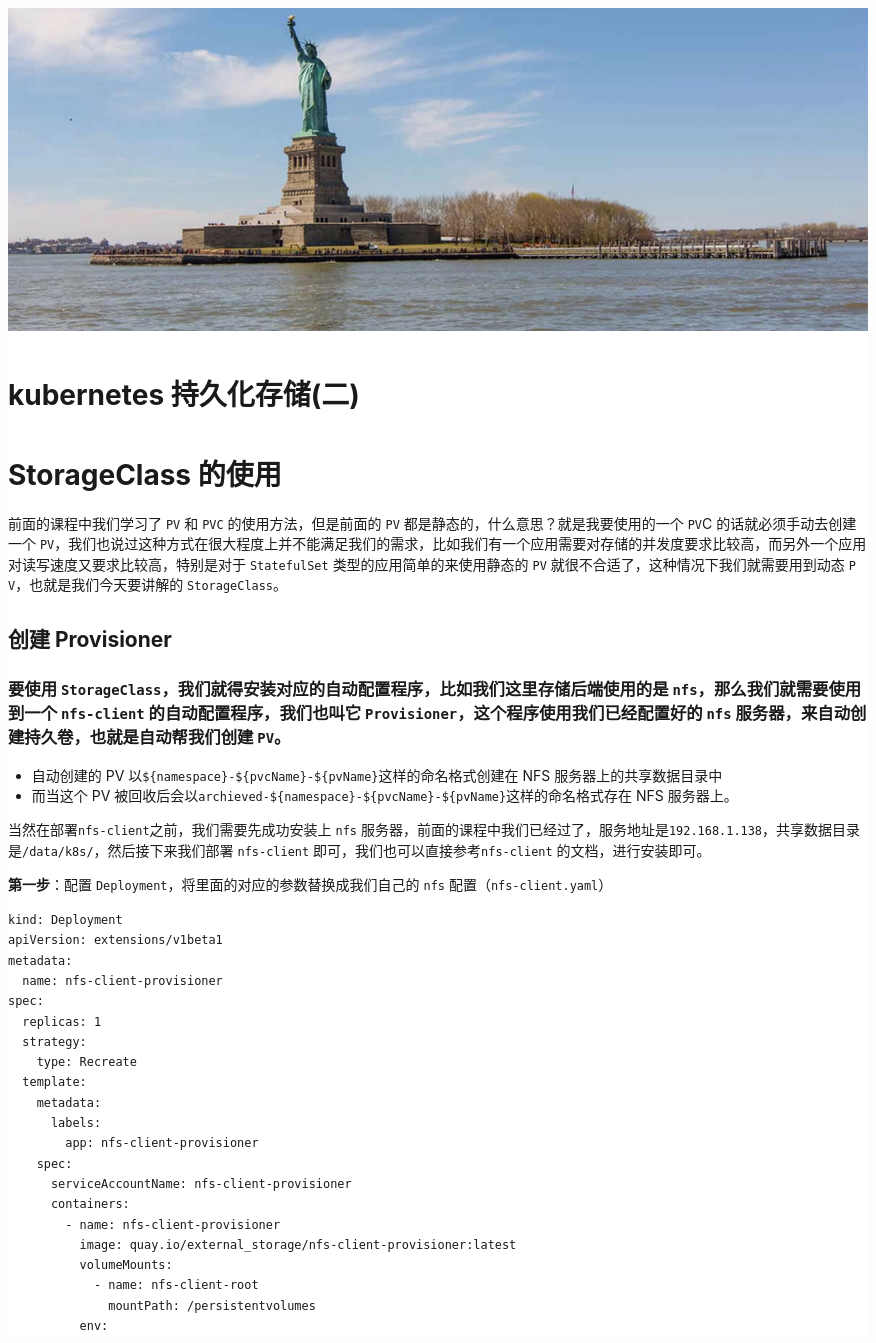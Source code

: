 
![Alt Image Text](images/adv/adv14_0_2.jpg "Headline image")

# kubernetes 持久化存储(二)
# StorageClass 的使用

前面的课程中我们学习了 `PV` 和 `PVC` 的使用方法，但是前面的 `PV` 都是静态的，什么意思？就是我要使用的一个 `PV`C 的话就必须手动去创建一个 `PV`，我们也说过这种方式在很大程度上并不能满足我们的需求，比如我们有一个应用需要对存储的并发度要求比较高，而另外一个应用对读写速度又要求比较高，特别是对于 `StatefulSet` 类型的应用简单的来使用静态的 `PV` 就很不合适了，这种情况下我们就需要用到动态 `PV`，也就是我们今天要讲解的 `StorageClass`。


## 创建 Provisioner

### 要使用 `StorageClass`，我们就得安装对应的自动配置程序，比如我们这里存储后端使用的是 `nfs`，那么我们就需要使用到一个 `nfs-client` 的自动配置程序，我们也叫它 `Provisioner`，这个程序使用我们已经配置好的 `nfs` 服务器，来自动创建持久卷，也就是自动帮我们创建 `PV`。

* 自动创建的 PV 以`${namespace}-${pvcName}-${pvName}`这样的命名格式创建在 NFS 服务器上的共享数据目录中
* 而当这个 PV 被回收后会以`archieved-${namespace}-${pvcName}-${pvName}`这样的命名格式存在 NFS 服务器上。

当然在部署`nfs-client`之前，我们需要先成功安装上 `nfs` 服务器，前面的课程中我们已经过了，服务地址是`192.168.1.138`，共享数据目录是`/data/k8s/`，然后接下来我们部署 `nfs-client` 即可，我们也可以直接参考`nfs-client` 的文档，进行安装即可。

**第一步**：配置 `Deployment`，将里面的对应的参数替换成我们自己的 `nfs` 配置（`nfs-client.yaml`）

```
kind: Deployment
apiVersion: extensions/v1beta1
metadata:
  name: nfs-client-provisioner
spec:
  replicas: 1
  strategy:
    type: Recreate
  template:
    metadata:
      labels:
        app: nfs-client-provisioner
    spec:
      serviceAccountName: nfs-client-provisioner
      containers:
        - name: nfs-client-provisioner
          image: quay.io/external_storage/nfs-client-provisioner:latest
          volumeMounts:
            - name: nfs-client-root
              mountPath: /persistentvolumes
          env:
```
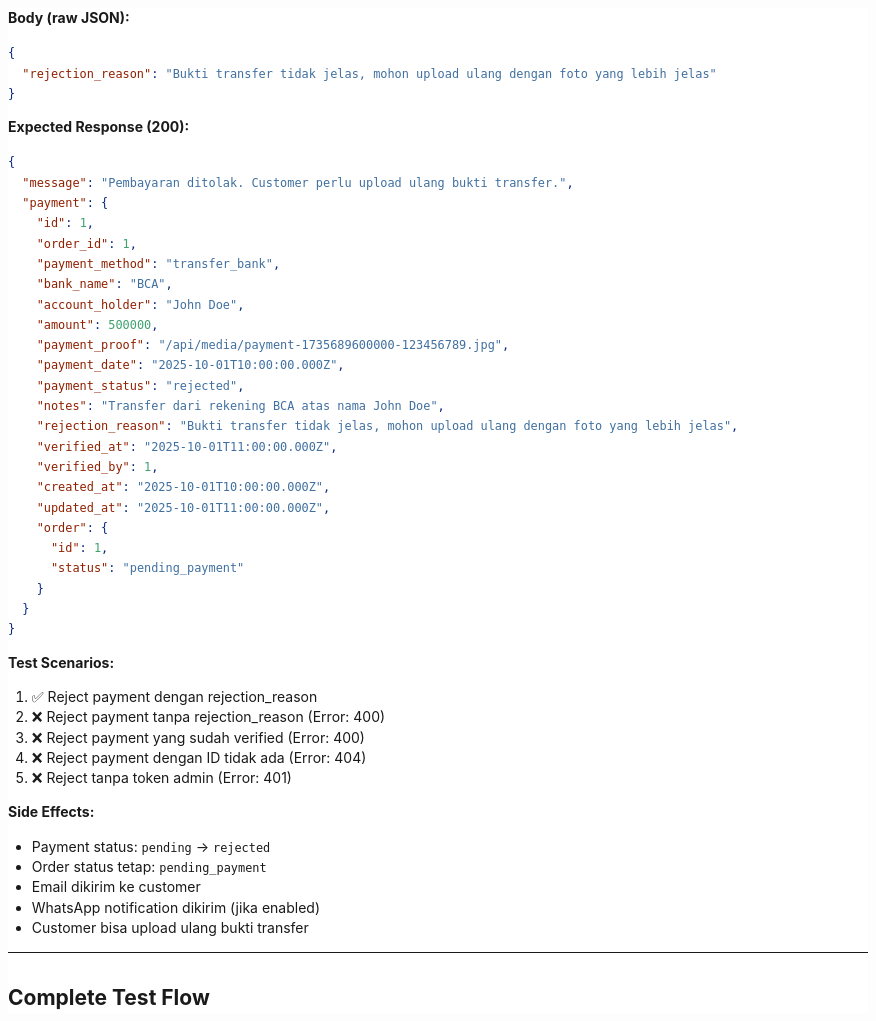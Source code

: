 **Body (raw JSON):**
```json
{
  "rejection_reason": "Bukti transfer tidak jelas, mohon upload ulang dengan foto yang lebih jelas"
}
```

**Expected Response (200):**
```json
{
  "message": "Pembayaran ditolak. Customer perlu upload ulang bukti transfer.",
  "payment": {
    "id": 1,
    "order_id": 1,
    "payment_method": "transfer_bank",
    "bank_name": "BCA",
    "account_holder": "John Doe",
    "amount": 500000,
    "payment_proof": "/api/media/payment-1735689600000-123456789.jpg",
    "payment_date": "2025-10-01T10:00:00.000Z",
    "payment_status": "rejected",
    "notes": "Transfer dari rekening BCA atas nama John Doe",
    "rejection_reason": "Bukti transfer tidak jelas, mohon upload ulang dengan foto yang lebih jelas",
    "verified_at": "2025-10-01T11:00:00.000Z",
    "verified_by": 1,
    "created_at": "2025-10-01T10:00:00.000Z",
    "updated_at": "2025-10-01T11:00:00.000Z",
    "order": {
      "id": 1,
      "status": "pending_payment"
    }
  }
}
```

**Test Scenarios:**
1. ✅ Reject payment dengan rejection_reason
2. ❌ Reject payment tanpa rejection_reason (Error: 400)
3. ❌ Reject payment yang sudah verified (Error: 400)
4. ❌ Reject payment dengan ID tidak ada (Error: 404)
5. ❌ Reject tanpa token admin (Error: 401)

**Side Effects:**
- Payment status: `pending` → `rejected`
- Order status tetap: `pending_payment`
- Email dikirim ke customer
- WhatsApp notification dikirim (jika enabled)
- Customer bisa upload ulang bukti transfer

---

## Complete Test Flow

*Your instructions:*
Write down only the number of lines above where the word "client" occurs.

*Output for this task:*
9